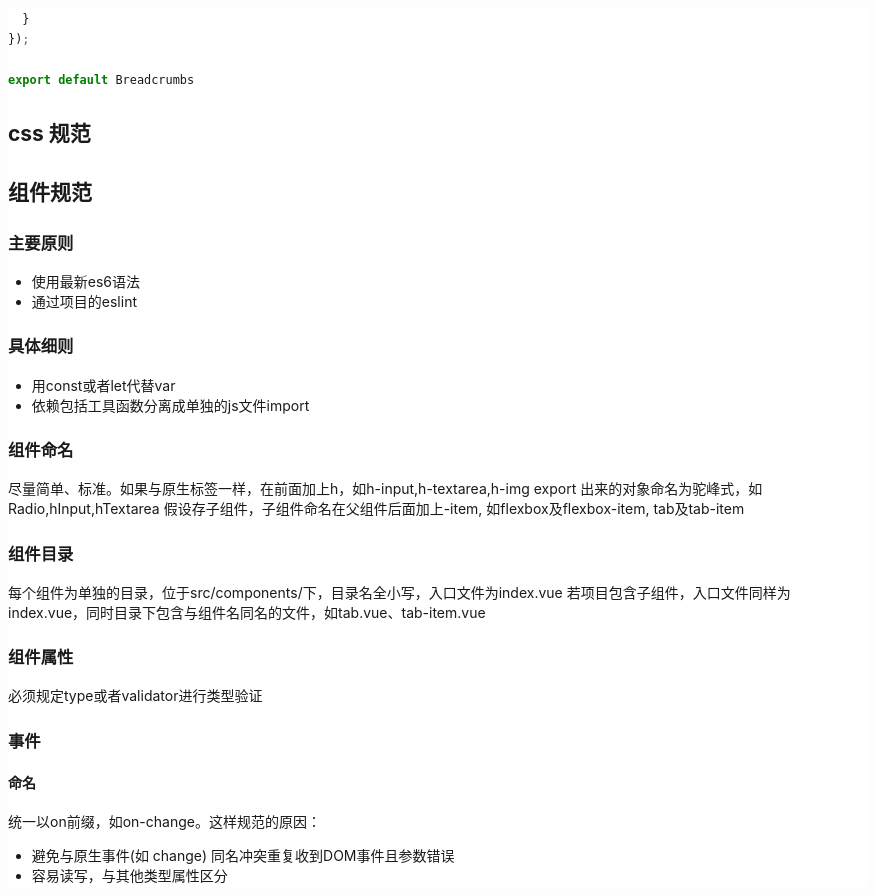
 ```javascript
  }
});

export default Breadcrumbs
```


## css 规范

## 组件规范

### 主要原则

* 使用最新es6语法
* 通过项目的eslint

### 具体细则

* 用const或者let代替var
* 依赖包括工具函数分离成单独的js文件import

### 组件命名

尽量简单、标准。如果与原生标签一样，在前面加上h，如h-input,h-textarea,h-img
export 出来的对象命名为驼峰式，如Radio,hInput,hTextarea
假设存子组件，子组件命名在父组件后面加上-item, 如flexbox及flexbox-item, tab及tab-item

### 组件目录

每个组件为单独的目录，位于src/components/下，目录名全小写，入口文件为index.vue
若项目包含子组件，入口文件同样为index.vue，同时目录下包含与组件名同名的文件，如tab.vue、tab-item.vue

### 组件属性
必须规定type或者validator进行类型验证

### 事件

#### 命名

统一以on前缀，如on-change。这样规范的原因：
* 避免与原生事件(如 change) 同名冲突重复收到DOM事件且参数错误
* 容易读写，与其他类型属性区分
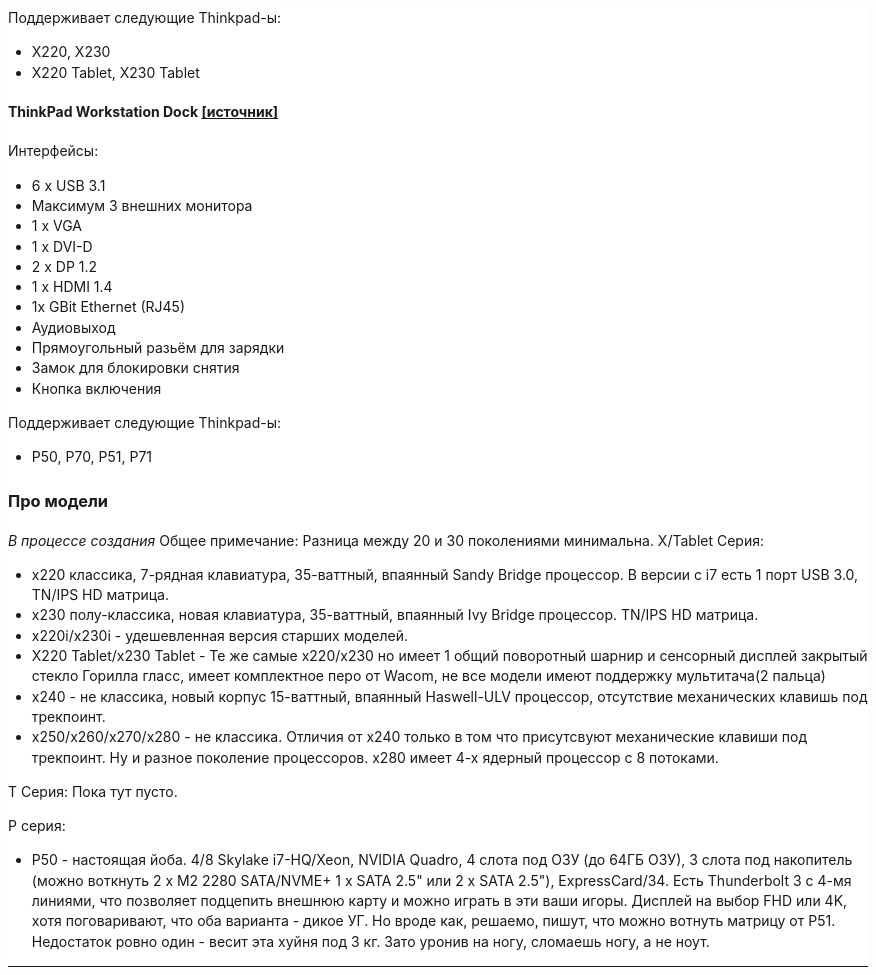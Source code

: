 Поддерживает следующие Thinkpad-ы:
- X220, X230
- X220 Tablet, X230 Tablet 

#### ThinkPad Workstation Dock [[источник]](https://shop.lenovo.ru/product/40A50230EU/)
Интерфейсы:
- 6 x USB 3.1
- Максимум 3 внешних монитора
- 1 x VGA
- 1 x DVI-D
- 2 x DP 1.2
- 1 x HDMI 1.4
- 1x GBit Ethernet (RJ45)
- Аудиовыход
- Прямоугольный разьём для зарядки
- Замок для блокировки снятия
- Кнопка включения

Поддерживает следующие Thinkpad-ы:
- P50, P70, P51, P71

### Про модели
_В процессе создания_
Общее примечание: Разница между 20 и 30 поколениями минимальна.
X/Tablet Серия:
- x220 классика, 7-рядная клавиатура, 35-ваттный, впаянный Sandy Bridge процессор. В версии с i7 есть 1 порт USB 3.0, TN/IPS HD матрица.
- x230 полу-классика, новая клавиатура, 35-ваттный, впаянный Ivy Bridge процессор. TN/IPS HD матрица.
- x220i/x230i - удешевленная версия старших моделей.
- X220 Tablet/x230 Tablet -  Те же самые x220/x230 но имеет 1 общий поворотный шарнир и сенсорный дисплей закрытый стекло Горилла гласс, имеет комплектное перо от Wacom, не все модели имеют поддержку мультитача(2 пальца) 
- x240 - не классика, новый корпус 15-ваттный, впаянный Haswell-ULV процессор, отсутствие механических клавишь под трекпоинт.
- x250/x260/x270/x280 - не классика. Отличия от x240 только в том что присутсвуют механические клавиши под трекпоинт. Ну и разное поколение процессоров. x280 имеет 4-х ядерный процессор с 8 потоками. 


T Серия:
Пока тут пусто.

P серия:
- P50 - настоящая йоба. 4/8 Skylake i7-HQ/Xeon, NVIDIA Quadro, 4 слота под ОЗУ (до 64ГБ ОЗУ), 3 слота под накопитель (можно воткнуть 2 x M2 2280 SATA/NVME+ 1 x SATA 2.5" или 2 x SATA 2.5"), ExpressCard/34. Есть Thunderbolt 3 с 4-мя линиями, что позволяет подцепить внешнюю карту и можно играть в эти ваши игоры. Дисплей на выбор FHD или 4K, хотя поговаривают, что оба варианта - дикое УГ. Но вроде как, решаемо, пишут, что можно вотнуть матрицу от P51. Недостаток ровно один - весит эта хуйня под 3 кг. Зато уронив на ногу, сломаешь ногу, а не ноут. 

***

*ABOUT THIS EXERCISE:* Please find every line in the records that contains the word "Tablet", and copy it out.

*THE ANSWER:*
- X220 Tablet, X230 Tablet 
X/Tablet Серия:
- X220 Tablet/x230 Tablet -  Те же самые x220/x230 но имеет 1 общий поворотный шарнир и сенсорный дисплей закрытый стекло Горилла гласс, имеет комплектное перо от Wacom, не все модели имеют поддержку мультитача(2 пальца) 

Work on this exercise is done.